Nesse contexto, é fundamental garantir que o uso de novas ferramentas tecnológicas não resulte em uma substituição indiscriminada de profissionais — sejam servidores, magistrados ou advogados — sem uma avaliação criteriosa dos impactos na qualidade e na efetividade do serviço prestado. Embora a tecnologia represente um avanço importante para o futuro do trabalho em diversas áreas, ainda apresenta limitações relevantes no que diz respeito à humanização, à personalização e à sensibilidade exigidas no âmbito jurídico e judicial. Em segundo lugar, a dura verdade (e que precisa ser encarada prioritariamente) é que a utilização da IA não tem a capacidade de solucionar os principais causadores do grande volume de processos no país.

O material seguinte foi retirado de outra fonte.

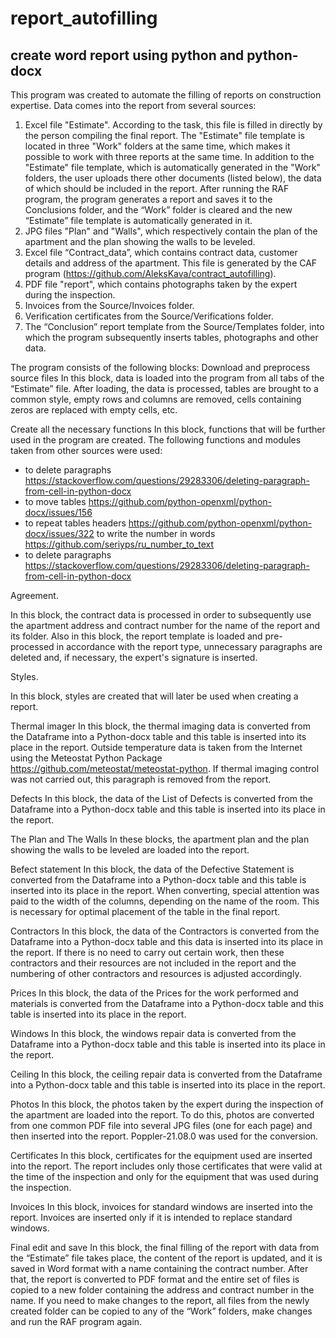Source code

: # report_autofilling
## create word report using python and python-docx

This program was created to automate the filling of reports on construction expertise.
Data comes into the report from several sources:
1) Excel file "Estimate". According to the task, this file is filled in directly by the person compiling the final report. The "Estimate" file template is located in three "Work" folders at the same time, which makes it possible to work with three reports at the same time. In addition to the "Estimate" file template, which is automatically generated in the "Work" folders, the user uploads there other documents (listed below), the data of which should be included in the report.
After running the RAF program, the program generates a report and saves it to the Conclusions folder, and the “Work” folder is cleared and the new “Estimate” file template is automatically generated in it.
2) JPG files "Plan" and "Walls", which respectively contain the plan of the apartment and the plan showing the walls to be leveled.
3) Excel file “Contract_data”, which contains contract data, customer details and address of the apartment. This file is generated by the CAF program (https://github.com/AleksKava/contract_autofilling).
4) PDF file "report", which contains photographs taken by the expert during the inspection.
5) Invoices from the Source/Invoices folder.
6) Verification certificates from the Source/Verifications folder.
7) The “Conclusion” report template from the Source/Templates folder, into which the program subsequently inserts tables, photographs and other data.

The program consists of the following blocks:
Download and preprocess source files
In this block, data is loaded into the program from all tabs of the “Estimate” file. After loading, the data is processed, tables are brought to a common style, empty rows and columns are removed, cells containing zeros are replaced with empty cells, etc.

Create all the necessary functions
In this block, functions that will be further used in the program are created.
The following functions and modules taken from other sources were used:
- to delete paragraphs  https://stackoverflow.com/questions/29283306/deleting-paragraph-from-cell-in-python-docx
- to move tables  https://github.com/python-openxml/python-docx/issues/156
- to repeat tables headers  https://github.com/python-openxml/python-docx/issues/322 to write the number in words  https://github.com/seriyps/ru_number_to_text
- to delete paragraphs  https://stackoverflow.com/questions/29283306/deleting-paragraph-from-cell-in-python-docx

Agreement.

In this block, the contract data is processed in order to subsequently use the apartment address and contract number for the name of the report and its folder.
Also in this block, the report template is loaded and pre-processed in accordance with the report type, unnecessary paragraphs are deleted and, if necessary, the expert's signature is inserted.

Styles.

In this block, styles are created that will later be used when creating a report.

Thermal imager
In this block, the thermal imaging data is converted from the Dataframe into a Python-docx table and this table is inserted into its place in the report.
Outside temperature data is taken from the Internet using the Meteostat Python Package https://github.com/meteostat/meteostat-python.
If thermal imaging control was not carried out, this paragraph is removed from the report.

Defects
In this block, the data of the List of Defects is converted from the Dataframe into a Python-docx table and this table is inserted into its place in the report.

The Plan and The Walls
In these blocks, the apartment plan and the plan showing the walls to be leveled are loaded into the report.

Вefect statement
In this block, the data of the Defective Statement is converted from the Dataframe into a Python-docx table and this table is inserted into its place in the report. When converting, special attention was paid to the width of the columns, depending on the name of the room. This is necessary for optimal placement of the table in the final report.

Сontractors
In this block, the data of the Contractors is converted from the Dataframe into a Python-docx table and this data is inserted into its place in the report. If there is no need to carry out certain work, then these contractors and their resources are not included in the report and the numbering of other contractors and resources is adjusted accordingly.

Prices
In this block, the data of the Prices for the work performed and materials is converted from the Dataframe into a Python-docx table and this table is inserted into its place in the report.

Windows
In this block, the windows repair data is converted from the Dataframe into a Python-docx table and this table is inserted into its place in the report.

Ceiling
In this block, the ceiling repair data is converted from the Dataframe into a Python-docx table and this table is inserted into its place in the report.

Photos
In this block, the photos taken by the expert during the inspection of the apartment are loaded into the report. To do this, photos are converted from one common PDF file into several JPG files (one for each page) and then inserted into the report.
Poppler-21.08.0 was used for the conversion.

Certificates
In this block, certificates for the equipment used are inserted into the report. The report includes only those certificates that were valid at the time of the inspection and only for the equipment that was used during the inspection.

Invoices
In this block, invoices for standard windows are inserted into the report. Invoices are inserted only if it is intended to replace standard windows.

Final edit and save
In this block, the final filling of the report with data from the “Estimate” file takes place, the content of the report is updated, and it is saved in Word format with a name containing the contract number. After that, the report is converted to PDF format and the entire set of files is copied to a new folder containing the address and contract number in the name. If you need to make changes to the report, all files from the newly created folder can be copied to any of the “Work” folders, make changes and run the RAF program again.
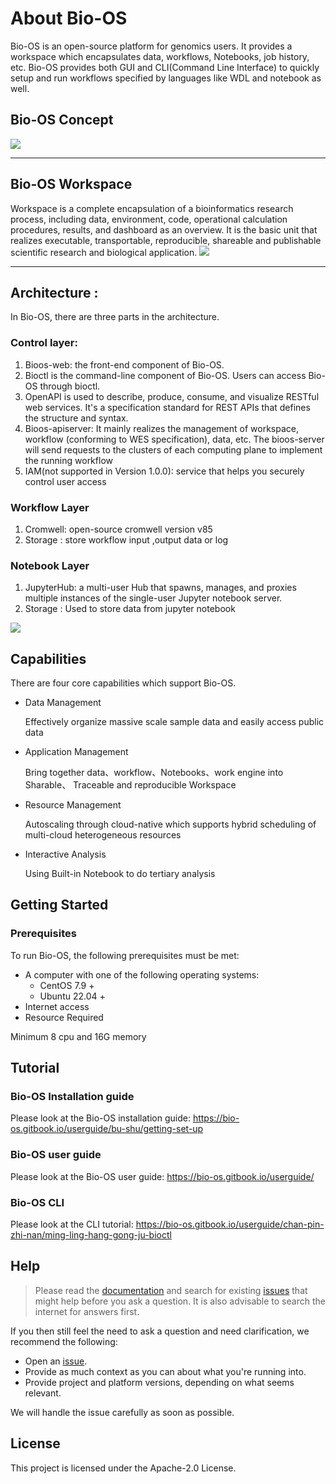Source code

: # About Bio-OS  
Bio-OS is an open-source platform for genomics users.  It provides a workspace which encapsulates data, workflows, Notebooks, job history, etc. Bio-OS provides both  GUI and CLI(Command Line Interface) to quickly setup and run  workflows specified by languages like WDL and notebook as well.

## Bio-OS Concept
![](docs/static/bioos.png)

----
## Bio-OS Workspace
Workspace is a complete encapsulation of a bioinformatics research process, including data, environment, code, operational calculation procedures, results, and dashboard as an overview. It is the basic unit that realizes executable, transportable, reproducible, shareable and publishable scientific research and biological application.
![](docs/static/workspace.png)

----
## Architecture :
In Bio-OS, there are three parts in the architecture. 
### Control layer:
1. Bioos-web: the front-end component of Bio-OS.
2. Bioctl is the command-line component of Bio-OS. Users can access Bio-OS through bioctl.
3. OpenAPI is used to describe, produce, consume, and visualize RESTful web services. It's a specification standard for REST APIs that defines the structure and syntax.
4. Bioos-apiserver: It mainly realizes the management of workspace, workflow (conforming to WES specification), data, etc. The bioos-server will send requests to the clusters of each computing plane to implement the running workflow
5. IAM(not supported in Version 1.0.0): service that helps you securely control user access
### Workflow Layer
1. Cromwell: open-source cromwell version v85
2. Storage : store workflow input ,output data or log
### Notebook Layer
1. JupyterHub:  a multi-user Hub that spawns, manages, and proxies multiple instances of the single-user Jupyter notebook server.
2. Storage : Used to store data from jupyter notebook

 ![](docs/static/arch.jpg)

## Capabilities
There are four core capabilities which support Bio-OS.
- Data Management

  Effectively organize massive scale sample data and easily access public data

- Application Management

  Bring together data、workflow、Notebooks、work engine into Sharable、 Traceable and reproducible Workspace

- Resource Management

  Autoscaling through cloud-native which supports hybrid scheduling of multi-cloud heterogeneous resources

- Interactive Analysis

  Using Built-in Notebook to do tertiary analysis

## Getting Started
### Prerequisites
To run Bio-OS, the following prerequisites must be met:
- A computer with one of the following operating systems:
  - CentOS 7.9 +
  - Ubuntu 22.04 +
- Internet access
- Resource Required

Minimum 8 cpu and 16G memory

## Tutorial
### Bio-OS Installation guide
Please look at the Bio-OS installation guide: https://bio-os.gitbook.io/userguide/bu-shu/getting-set-up

### Bio-OS user guide
Please look at the Bio-OS user guide: https://bio-os.gitbook.io/userguide/

### Bio-OS CLI
Please look at the CLI tutorial: https://bio-os.gitbook.io/userguide/chan-pin-zhi-nan/ming-ling-hang-gong-ju-bioctl

## Help

> Please read the [documentation](https://bio-os.gitbook.io/userguide/) and search for existing [issues](https://github.com/Bio-OS/bioos/issues) that might help before you ask a question. It is also advisable to search the internet for answers first.

If you then still feel the need to ask a question and need clarification, we recommend the following:

-   Open an [issue](https://github.com/Bio-OS/bioos/issues/new).
-   Provide as much context as you can about what you're running into.
-   Provide project and platform versions, depending on what seems relevant.

We will handle the issue carefully as soon as possible.

## License
This project is licensed under the Apache-2.0 License.
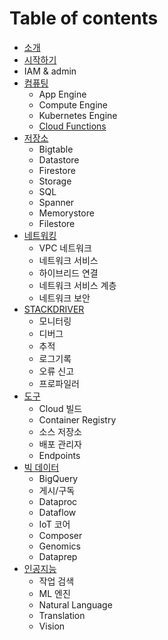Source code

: # Table of contents

* [소개](README.md)
* [시작하기](start/start_main.md)
* IAM & admin
* [컴퓨팅](compute/README.md)
  * App Engine
  * Compute Engine
  * Kubernetes Engine
  * [Cloud Functions](compute/cloud_functions.md)
* [저장소](storage/storage_main.md)
  * Bigtable
  * Datastore
  * Firestore
  * Storage
  * SQL
  * Spanner
  * Memorystore
  * Filestore
* [네트워킹](networking/networking_main.md)
  * VPC 네트워크
  * 네트워크 서비스
  * 하이브리드 연결
  * 네트워크 서비스 계층
  * 네트워크 보안
* [STACKDRIVER](stackdriver/stackdriver_main.md)
  * 모니터링
  * 디버그
  * 추적
  * 로그기록
  * 오류 신고
  * 프로파일러
* [도구](tools/tools_main.md) 
  * Cloud 빌드
  * Container Registry
  * 소스 저장소
  * 배포 관리자
  * Endpoints
* [빅 데이터](bigdata/bigdata_main.md)
  * BigQuery
  * 게시/구독
  * Dataproc
  * Dataflow
  * IoT 코어
  * Composer
  * Genomics
  * Dataprep
* [인공지능](artificial_intelligence/artificial_intelligence_main.md)
  * 작업 검색
  * ML 엔진
  * Natural Language
  * Translation
  * Vision
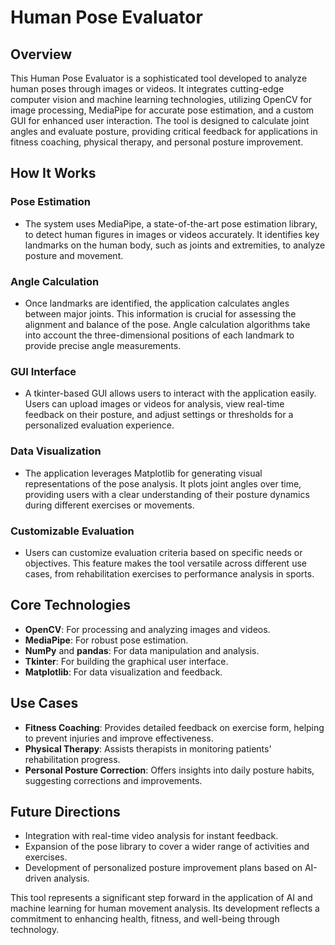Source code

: # Human Pose Evaluator

## Overview

This Human Pose Evaluator is a sophisticated tool developed to analyze human poses through images or videos. It integrates cutting-edge computer vision and machine learning technologies, utilizing OpenCV for image processing, MediaPipe for accurate pose estimation, and a custom GUI for enhanced user interaction. The tool is designed to calculate joint angles and evaluate posture, providing critical feedback for applications in fitness coaching, physical therapy, and personal posture improvement.

## How It Works

### Pose Estimation
- The system uses MediaPipe, a state-of-the-art pose estimation library, to detect human figures in images or videos accurately. It identifies key landmarks on the human body, such as joints and extremities, to analyze posture and movement.

### Angle Calculation
- Once landmarks are identified, the application calculates angles between major joints. This information is crucial for assessing the alignment and balance of the pose. Angle calculation algorithms take into account the three-dimensional positions of each landmark to provide precise angle measurements.

### GUI Interface
- A tkinter-based GUI allows users to interact with the application easily. Users can upload images or videos for analysis, view real-time feedback on their posture, and adjust settings or thresholds for a personalized evaluation experience.

### Data Visualization
- The application leverages Matplotlib for generating visual representations of the pose analysis. It plots joint angles over time, providing users with a clear understanding of their posture dynamics during different exercises or movements.

### Customizable Evaluation
- Users can customize evaluation criteria based on specific needs or objectives. This feature makes the tool versatile across different use cases, from rehabilitation exercises to performance analysis in sports.

## Core Technologies

- **OpenCV**: For processing and analyzing images and videos.
- **MediaPipe**: For robust pose estimation.
- **NumPy** and **pandas**: For data manipulation and analysis.
- **Tkinter**: For building the graphical user interface.
- **Matplotlib**: For data visualization and feedback.

## Use Cases

- **Fitness Coaching**: Provides detailed feedback on exercise form, helping to prevent injuries and improve effectiveness.
- **Physical Therapy**: Assists therapists in monitoring patients' rehabilitation progress.
- **Personal Posture Correction**: Offers insights into daily posture habits, suggesting corrections and improvements.

## Future Directions

- Integration with real-time video analysis for instant feedback.
- Expansion of the pose library to cover a wider range of activities and exercises.
- Development of personalized posture improvement plans based on AI-driven analysis.

This tool represents a significant step forward in the application of AI and machine learning for human movement analysis. Its development reflects a commitment to enhancing health, fitness, and well-being through technology.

A começar pela insegurança jurídica, fomentada muitas vezes pelos próprios tribunais superiores, os quais deveriam justamente pacificar os entendimentos e fornecer precedentes sólidos. De que adianta o uso de inteligência artificial se quem opera a ferramenta tem o costume incompreensível de modificar precedentes estabelecidos, e assim fomentar ajuizamentos a esmo?
Além disso, é evidente que o uso da IA não tem como suplantar a falta de amarras processuais efetivas no sentido de que os precedentes sejam cumpridos pelos juízes de primeiro grau e os tribunais estaduais sem que seja necessário recorrer até a última instância. É preciso, portanto, pensar em soluções processuais práticas e eficazes para vedar decisões conflitantes com precedentes estabelecidos (os quais já sofrem com a insegurança jurídica supracitada) e, principalmente, em maneiras de penalizar os magistrados que o fazem.
E, por último (neste texto, mas longe de exaurir a lista de problemas do Judiciário brasileiro), pouco adianta uma ferramenta de melhoria da produtividade se a carreira pública em si é falha em fornecer desincentivos à baixa produtividade dos seus servidores (algo que afeta não só as carreiras do Judiciário, mas também todo o setor público).
Isto é, a utilização da inteligência artificial generativa no cenário judiciário brasileiro não pode ser encarada, nem propagandeada, como a solução para o problema do volume, da lentidão e da (falta de) qualidade das decisões judiciais. Em verdade, se os reais problemas não forem enfrentados, corremos o sério risco de o Judiciário brasileiro virar uma disputa de qual inteligência artificial é mais prolífica (se a dos advogados ou a dos magistrados), em um grande processo de enxugar gelo.